27 août 2008

Fiche artiste de The Jennifers


The Jennifers

Avant Supergrass, Gaz Coombes et Danny Goffey appartenaient à un groupe appelé The Jennifers, alors qu’ils avaient entre 16 et 18 ans !
C’est au lycée de Weatley Park à Oxford que le groupe se forme, avec le guitariste Nic Goffey (frère de Danny) et le bassiste Andy Davies. Influencé par les Buzzocks, les Jams et les Kinks, ces quatre gamins écument les bars jusqu’à se faire remarquer, à un concert au Jericho Taverns, par le producteur Nick Langton.
Celui-ci les emmène au studio Stargoat, près de Banbury, et ils y enregistrent une cassette où figurent trois démos. « I want to fly », qui comprend un sample de lancement de fusée en intro, ressemble à du Stone Roses. « Tell Me » est assez similaire mais se termine en jam sirupeux et basé sur le funk. Quant à la dernière chanson, « She is my world », c'est une ballade qui dévoilera les talents de compositions des jeunes garçons. Le groupe amasse suffisamment de succès (avec notamment des premières parties pour Revolver) pour signer enfin son premier EP sur Nude, le fameux « Just Got Back Today », manifeste shoegaze adolescent.
Peu de temps après, Davies rentre à l’Université et Tara Milton, qui avait remplacé un temps Nic Goffey, finit par partir aussi. Gaz Coombes fait alors appel à Mick Quinn, un autre élève de Weatley Park, qui a déjà écrit et participé à quelques groupes, et ils se découvrent alors des intérêts communs.
Réduit à trois, ils décident alors de se nommer Supergrass.

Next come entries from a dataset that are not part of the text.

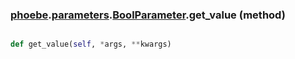 ### [phoebe](phoebe.md).[parameters](phoebe.parameters.md).[BoolParameter](phoebe.parameters.BoolParameter.md).get_value (method)


```py

def get_value(self, *args, **kwargs)

```



        

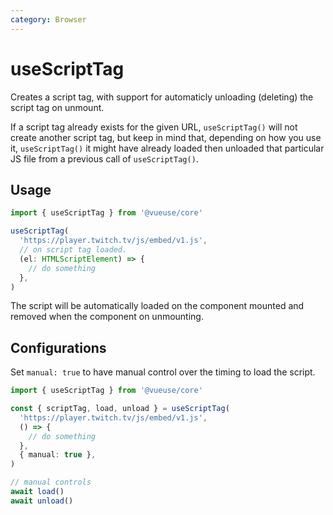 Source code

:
```yaml
---
category: Browser
---
```


# useScriptTag

Creates a script tag, with support for automaticly unloading (deleting) the script tag on unmount.

If a script tag already exists for the given URL, `useScriptTag()` will not create another script tag, but keep in mind that, depending on how you use it, `useScriptTag()` it might have already loaded then unloaded that particular JS file from a previous call of `useScriptTag()`.

## Usage

```ts
import { useScriptTag } from '@vueuse/core'

useScriptTag(
  'https://player.twitch.tv/js/embed/v1.js',
  // on script tag loaded.
  (el: HTMLScriptElement) => {
    // do something
  },
)
```

The script will be automatically loaded on the component mounted and removed when the component on unmounting.

## Configurations

Set `manual: true` to have manual control over the timing to load the script.

```ts
import { useScriptTag } from '@vueuse/core'

const { scriptTag, load, unload } = useScriptTag(
  'https://player.twitch.tv/js/embed/v1.js',
  () => {
    // do something
  },
  { manual: true },
)

// manual controls
await load()
await unload()
```
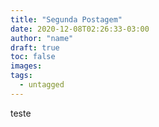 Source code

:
 ```yaml
---
title: "Segunda Postagem"
date: 2020-12-08T02:26:33-03:00
author: "name"
draft: true
toc: false
images:
tags:
  - untagged
---
```


teste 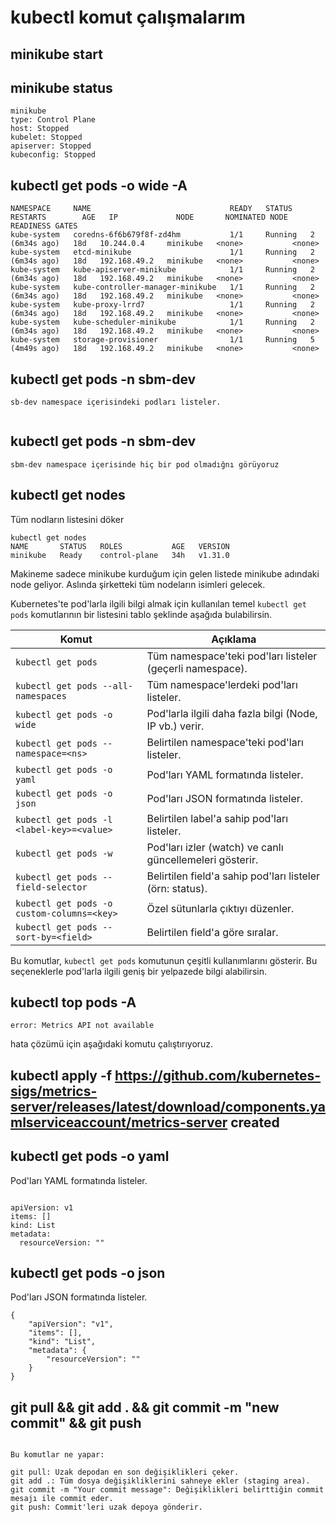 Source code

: # kubectl komut çalışmalarım

## minikube start

## minikube status

```
minikube
type: Control Plane
host: Stopped
kubelet: Stopped
apiserver: Stopped
kubeconfig: Stopped

```
## kubectl get pods -o wide -A

```
NAMESPACE     NAME                               READY   STATUS    RESTARTS        AGE   IP             NODE       NOMINATED NODE   READINESS GATES
kube-system   coredns-6f6b679f8f-zd4hm           1/1     Running   2 (6m34s ago)   18d   10.244.0.4     minikube   <none>           <none>
kube-system   etcd-minikube                      1/1     Running   2 (6m34s ago)   18d   192.168.49.2   minikube   <none>           <none>
kube-system   kube-apiserver-minikube            1/1     Running   2 (6m34s ago)   18d   192.168.49.2   minikube   <none>           <none>
kube-system   kube-controller-manager-minikube   1/1     Running   2 (6m34s ago)   18d   192.168.49.2   minikube   <none>           <none>
kube-system   kube-proxy-lrrd7                   1/1     Running   2 (6m34s ago)   18d   192.168.49.2   minikube   <none>           <none>
kube-system   kube-scheduler-minikube            1/1     Running   2 (6m34s ago)   18d   192.168.49.2   minikube   <none>           <none>
kube-system   storage-provisioner                1/1     Running   5 (4m49s ago)   18d   192.168.49.2   minikube   <none>           <none>

```
## kubectl get pods -n sbm-dev
 
```
sb-dev namespace içerisindeki podları listeler.
 
```
## kubectl get pods -n sbm-dev

```
sbm-dev namespace içerisinde hiç bir pod olmadığnı görüyoruz

```
## kubectl get nodes
Tüm nodların listesini döker

```
kubectl get nodes
NAME       STATUS   ROLES           AGE   VERSION
minikube   Ready    control-plane   34h   v1.31.0

```
 
Makineme sadece minikube kurduğum için gelen listede minikube adındaki node geliyor. Aslında şirketteki tüm nodeların isimleri gelecek.


Kubernetes'te pod'larla ilgili bilgi almak için kullanılan temel `kubectl get pods` komutlarının bir listesini tablo şeklinde aşağıda bulabilirsin. 

| Komut                                     | Açıklama                                                     |
|-------------------------------------------|--------------------------------------------------------------|
| `kubectl get pods`                        | Tüm namespace'teki pod'ları listeler (geçerli namespace).     |
| `kubectl get pods --all-namespaces`       | Tüm namespace'lerdeki pod'ları listeler.                     |
| `kubectl get pods -o wide`                | Pod'larla ilgili daha fazla bilgi (Node, IP vb.) verir.       |
| `kubectl get pods --namespace=<ns>`       | Belirtilen namespace'teki pod'ları listeler.                 |
| `kubectl get pods -o yaml`                | Pod'ları YAML formatında listeler.                           |
| `kubectl get pods -o json`                | Pod'ları JSON formatında listeler.                           |
| `kubectl get pods -l <label-key>=<value>` | Belirtilen label'a sahip pod'ları listeler.                  |
| `kubectl get pods -w`                     | Pod'ları izler (watch) ve canlı güncellemeleri gösterir.     |
| `kubectl get pods --field-selector`       | Belirtilen field'a sahip pod'ları listeler (örn: status).    |
| `kubectl get pods -o custom-columns=<key>`| Özel sütunlarla çıktıyı düzenler.                            |
| `kubectl get pods --sort-by=<field>`      | Belirtilen field'a göre sıralar.                             |

Bu komutlar, `kubectl get pods` komutunun çeşitli kullanımlarını gösterir. Bu seçeneklerle pod'larla ilgili geniş bir yelpazede bilgi alabilirsin.


## kubectl top pods -A

```
error: Metrics API not available
```

hata çözümü için aşağıdaki komutu çalıştırıyoruz.

## kubectl apply -f https://github.com/kubernetes-sigs/metrics-server/releases/latest/download/components.yamlserviceaccount/metrics-server created

## kubectl get pods -o yaml

Pod'ları YAML formatında listeler.
```

apiVersion: v1
items: []
kind: List
metadata:
  resourceVersion: ""

```

## kubectl get pods -o json

Pod'ları JSON formatında listeler.

```
{
    "apiVersion": "v1",
    "items": [],
    "kind": "List",
    "metadata": {
        "resourceVersion": ""
    }
}

```
## git pull && git add . && git commit -m "new commit" && git push

```

Bu komutlar ne yapar:

git pull: Uzak depodan en son değişiklikleri çeker.
git add .: Tüm dosya değişikliklerini sahneye ekler (staging area).
git commit -m "Your commit message": Değişiklikleri belirttiğin commit mesajı ile commit eder.
git push: Commit'leri uzak depoya gönderir.

``` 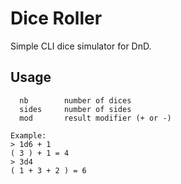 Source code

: # Dice Roller

Simple CLI dice simulator for DnD.

## Usage

```[nb]d[sides](+-)[mod]
  nb        number of dices
  sides     number of sides
  mod       result modifier (+ or -)

Example:
> 1d6 + 1
( 3 ) + 1 = 4
> 3d4
( 1 + 3 + 2 ) = 6
```
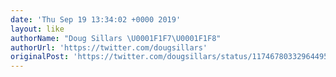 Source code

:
 ```yaml
---
date: 'Thu Sep 19 13:34:02 +0000 2019'
layout: like
authorName: "Doug Sillars \U0001F1F7\U0001F1F8"
authorUrl: 'https://twitter.com/dougsillars'
originalPost: 'https://twitter.com/dougsillars/status/1174678033296449537'
---
```

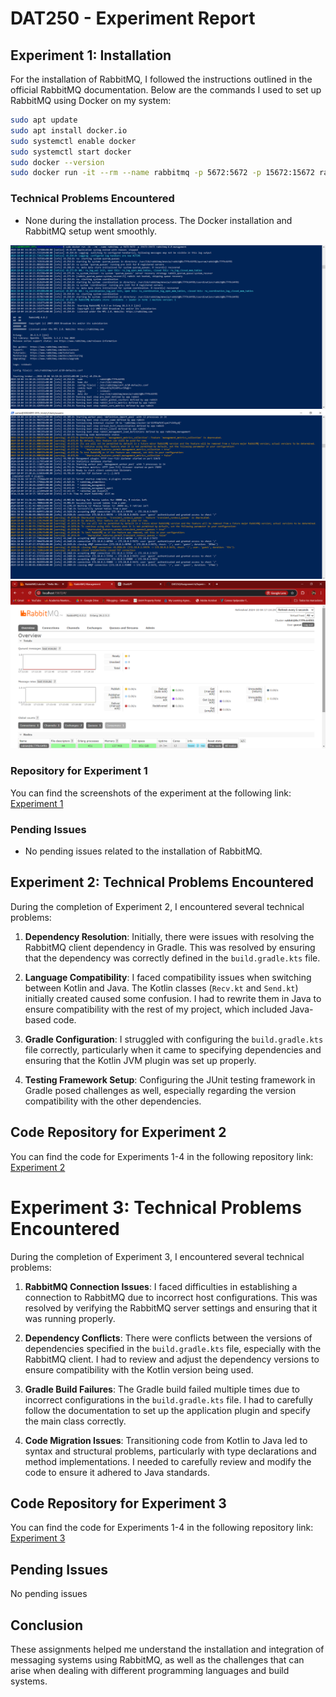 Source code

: # DAT250 - Experiment Report

## Experiment 1: Installation

For the installation of RabbitMQ, I followed the instructions outlined in the official RabbitMQ documentation. Below are the commands I used to set up RabbitMQ using Docker on my system:

```bash
sudo apt update
sudo apt install docker.io
sudo systemctl enable docker
sudo systemctl start docker
sudo docker --version
sudo docker run -it --rm --name rabbitmq -p 5672:5672 -p 15672:15672 rabbitmq:4.0-management
```

### Technical Problems Encountered
- None during the installation process. The Docker installation and RabbitMQ setup went smoothly.

![Screenshot_1](https://github.com/CarlosFdez04/DAT250/blob/main/Assignment%206/Experiment_1/Screenshot3_Experiment_1.png)
![Screenshot_2](https://github.com/CarlosFdez04/DAT250/blob/main/Assignment%206/Experiment_1/Screenshot2_Experiment_1.png)
![Screenshot_3](https://github.com/CarlosFdez04/DAT250/blob/main/Assignment%206/Experiment_1/Screenshot_Experiment_1.png)

### Repository for Experiment 1
You can find the screenshots of the experiment at the following link: [Experiment 1](https://github.com/CarlosFdez04/DAT250/tree/main/Assignment%206/Experiment_1)

### Pending Issues
- No pending issues related to the installation of RabbitMQ.


## Experiment 2: Technical Problems Encountered

During the completion of Experiment 2, I encountered several technical problems:

1. **Dependency Resolution**: Initially, there were issues with resolving the RabbitMQ client dependency in Gradle. This was resolved by ensuring that the dependency was correctly defined in the `build.gradle.kts` file.

2. **Language Compatibility**: I faced compatibility issues when switching between Kotlin and Java. The Kotlin classes (`Recv.kt` and `Send.kt`) initially created caused some confusion. I had to rewrite them in Java to ensure compatibility with the rest of my project, which included Java-based code.

3. **Gradle Configuration**: I struggled with configuring the `build.gradle.kts` file correctly, particularly when it came to specifying dependencies and ensuring that the Kotlin JVM plugin was set up properly. 

4. **Testing Framework Setup**: Configuring the JUnit testing framework in Gradle posed challenges as well, especially regarding the version compatibility with the other dependencies.

## Code Repository for Experiment 2

You can find the code for Experiments 1-4 in the following repository link:
[Experiment 2](https://github.com/CarlosFdez04/DAT250/tree/main/Assignment%206/Experiment_2/Assignment_6)

# Experiment 3: Technical Problems Encountered

During the completion of Experiment 3, I encountered several technical problems:

1. **RabbitMQ Connection Issues**: I faced difficulties in establishing a connection to RabbitMQ due to incorrect host configurations. This was resolved by verifying the RabbitMQ server settings and ensuring that it was running properly.

2. **Dependency Conflicts**: There were conflicts between the versions of dependencies specified in the `build.gradle.kts` file, especially with the RabbitMQ client. I had to review and adjust the dependency versions to ensure compatibility with the Kotlin version being used.

3. **Gradle Build Failures**: The Gradle build failed multiple times due to incorrect configurations in the `build.gradle.kts` file. I had to carefully follow the documentation to set up the application plugin and specify the main class correctly.

4. **Code Migration Issues**: Transitioning code from Kotlin to Java led to syntax and structural problems, particularly with type declarations and method implementations. I needed to carefully review and modify the code to ensure it adhered to Java standards.

## Code Repository for Experiment 3

You can find the code for Experiments 1-4 in the following repository link:
[Experiment 3](https://github.com/CarlosFdez04/DAT250/tree/main/Assignment%206/Experiment_3/Assignment_6)


## Pending Issues

No pending issues

## Conclusion

These assignments helped me understand the installation and integration of messaging systems using RabbitMQ, as well as the challenges that can arise when dealing with different programming languages and build systems.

The Jennifers : Just Got Back Today


Just Got Back Today de The Jennifers
Sortie : 1992
Produit par Chris Hufford
Label : Nude Records

Tout ici montre déjà des signes d’allégresse et de douce folie, et quoi de plus normal finalement pour des jeunes qui formeront plus tard Supergrass, un des groupes les plus barrés de la Brit-Pop.
C’est la jeunesse que respire un morceau comme « Rock Bottoms » avec son groove inimitable, son rythme sous speed et ses guitares acoustiques affolées. Un solo de guitare et hop, le tour est joué : voilà comment on emballe une chanson, avant de reprendre sur un refrain simpliste mais diablement accrocheur. Etre jeune, aller vite et faire la fête, pour beaucoup cela paraît bien pauvre, pour ces zigotos d’à peine dix-huit ans, c’est un idéal.
« Dannys Song » contribuera à rajeunir la pop anglaise, à grand coup de fracas de batterie et de guitares endiablés, soutenu par moment par un délicat petit riff absolument remarquable.
C’est un écran de lumière qui est projeté au cours de cet EP, à l’écoute de ces titres incandescents, dessinant un univers sans ombre, enthousiaste, festif et racé. Légèrement teintées de psychédélisme, les premières chansons de la bande d’Oxford donnent envie de les suivre bien loin.
Aussi bien épurée (des guitares sèches, une orgue, des voix raffinés qui proposent des chœurs gracieux) que nostalgique (l’ambiance sixties et typiquement anglaise, qui évoque ce que fera Blur ou Dodgy), « Tomorrow’s Rain » est une ballade purement exaltée et frénétique.
Mais The Jennifers, c’est surtout et avant tout, une maturité inouïe et une qualité d’écriture étonnante de la part de garçons, même pas sortis de l’adolescence. A ce titre, leur single « Just Got Back Today » se révèle être un vrai miracle, où tout semble parfait.
Il n’y a rien à redire, The Jennifers venait à l’époque de signer une chanson shoegaze magnifique, qui mérite de rentrer pour l’éternité, parmi les plus belles jamais composées. Pour s’en convaincre, une seule mais indélébile écoute suffit et on comprend. Les guitares, ici en mode sèches, mais complétées par un riff électrique lointain et tranquille, accompagnent parfaitement un chant soyeux de chérubins, ouaté et qui se perd dans les méandres d’un xylophone. Les chœurs se font le plus tendres possible, rappelant la langueur innocente de Blind Mr Jones (et ce n'est pas étonnant, puisque c'est le même producteur, l'inévitable Chris Hufford, qui est aux manettes), jusqu’à épater de candeur : « We could be together, but you’ll have to try. We could love each other, but you’ll have to try » résonnent alors comme la requête, tendrement naïve, de quelques adolescents, loufoques certes, mais surtout en mal d’idéaux.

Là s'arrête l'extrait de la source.